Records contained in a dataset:
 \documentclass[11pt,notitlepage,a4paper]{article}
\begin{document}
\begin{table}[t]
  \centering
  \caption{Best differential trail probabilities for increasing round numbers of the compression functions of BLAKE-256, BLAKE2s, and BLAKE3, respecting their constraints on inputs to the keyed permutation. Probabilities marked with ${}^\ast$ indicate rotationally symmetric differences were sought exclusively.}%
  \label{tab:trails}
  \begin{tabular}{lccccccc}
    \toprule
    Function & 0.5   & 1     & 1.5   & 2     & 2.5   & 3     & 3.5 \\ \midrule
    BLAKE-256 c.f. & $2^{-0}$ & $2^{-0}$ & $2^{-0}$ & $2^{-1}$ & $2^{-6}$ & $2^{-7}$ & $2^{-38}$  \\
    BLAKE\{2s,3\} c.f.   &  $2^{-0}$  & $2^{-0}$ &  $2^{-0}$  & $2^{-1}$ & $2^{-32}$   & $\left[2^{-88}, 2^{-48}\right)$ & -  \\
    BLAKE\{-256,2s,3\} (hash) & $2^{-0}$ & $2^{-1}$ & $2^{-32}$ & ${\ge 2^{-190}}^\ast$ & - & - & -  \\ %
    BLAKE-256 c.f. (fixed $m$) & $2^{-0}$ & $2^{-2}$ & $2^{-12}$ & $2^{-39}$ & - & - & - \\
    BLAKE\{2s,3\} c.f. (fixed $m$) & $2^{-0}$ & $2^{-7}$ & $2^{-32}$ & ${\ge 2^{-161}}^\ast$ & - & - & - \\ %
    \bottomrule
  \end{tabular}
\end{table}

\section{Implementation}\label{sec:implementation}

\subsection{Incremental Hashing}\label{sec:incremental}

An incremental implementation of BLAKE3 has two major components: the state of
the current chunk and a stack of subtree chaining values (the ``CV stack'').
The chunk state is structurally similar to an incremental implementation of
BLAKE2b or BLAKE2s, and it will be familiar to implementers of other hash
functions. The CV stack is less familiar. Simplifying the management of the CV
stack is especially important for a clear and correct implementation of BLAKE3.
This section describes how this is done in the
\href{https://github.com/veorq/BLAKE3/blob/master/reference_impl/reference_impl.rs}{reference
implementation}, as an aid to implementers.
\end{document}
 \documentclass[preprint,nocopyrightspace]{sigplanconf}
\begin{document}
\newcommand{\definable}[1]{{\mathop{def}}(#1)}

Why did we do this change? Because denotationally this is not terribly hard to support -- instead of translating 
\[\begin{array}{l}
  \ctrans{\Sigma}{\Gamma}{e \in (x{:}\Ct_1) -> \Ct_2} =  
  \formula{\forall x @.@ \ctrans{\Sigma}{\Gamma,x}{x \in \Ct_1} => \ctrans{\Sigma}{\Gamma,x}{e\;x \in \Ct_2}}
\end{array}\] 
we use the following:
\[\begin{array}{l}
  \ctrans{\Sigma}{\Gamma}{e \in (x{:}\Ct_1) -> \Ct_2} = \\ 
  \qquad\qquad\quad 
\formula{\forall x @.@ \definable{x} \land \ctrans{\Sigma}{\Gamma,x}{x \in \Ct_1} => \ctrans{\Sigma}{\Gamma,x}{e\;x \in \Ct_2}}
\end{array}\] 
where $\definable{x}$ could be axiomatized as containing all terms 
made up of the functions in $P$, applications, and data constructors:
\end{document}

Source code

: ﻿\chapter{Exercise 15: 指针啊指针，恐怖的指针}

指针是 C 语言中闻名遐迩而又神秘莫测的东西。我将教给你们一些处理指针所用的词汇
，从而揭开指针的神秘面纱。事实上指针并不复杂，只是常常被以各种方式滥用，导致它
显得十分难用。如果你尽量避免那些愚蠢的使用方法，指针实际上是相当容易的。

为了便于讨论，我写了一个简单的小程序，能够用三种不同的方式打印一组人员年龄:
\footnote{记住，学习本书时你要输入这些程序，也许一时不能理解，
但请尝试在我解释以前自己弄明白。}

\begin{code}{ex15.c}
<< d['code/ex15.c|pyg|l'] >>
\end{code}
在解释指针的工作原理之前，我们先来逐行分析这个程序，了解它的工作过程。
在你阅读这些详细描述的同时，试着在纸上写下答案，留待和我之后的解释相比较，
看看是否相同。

*Exercise directions*.
Find and copy each line above that includes the string "state".

*Answer section*.
An incremental implementation of BLAKE3 has two major components: the state of
The chunk state is structurally similar to an incremental implementation of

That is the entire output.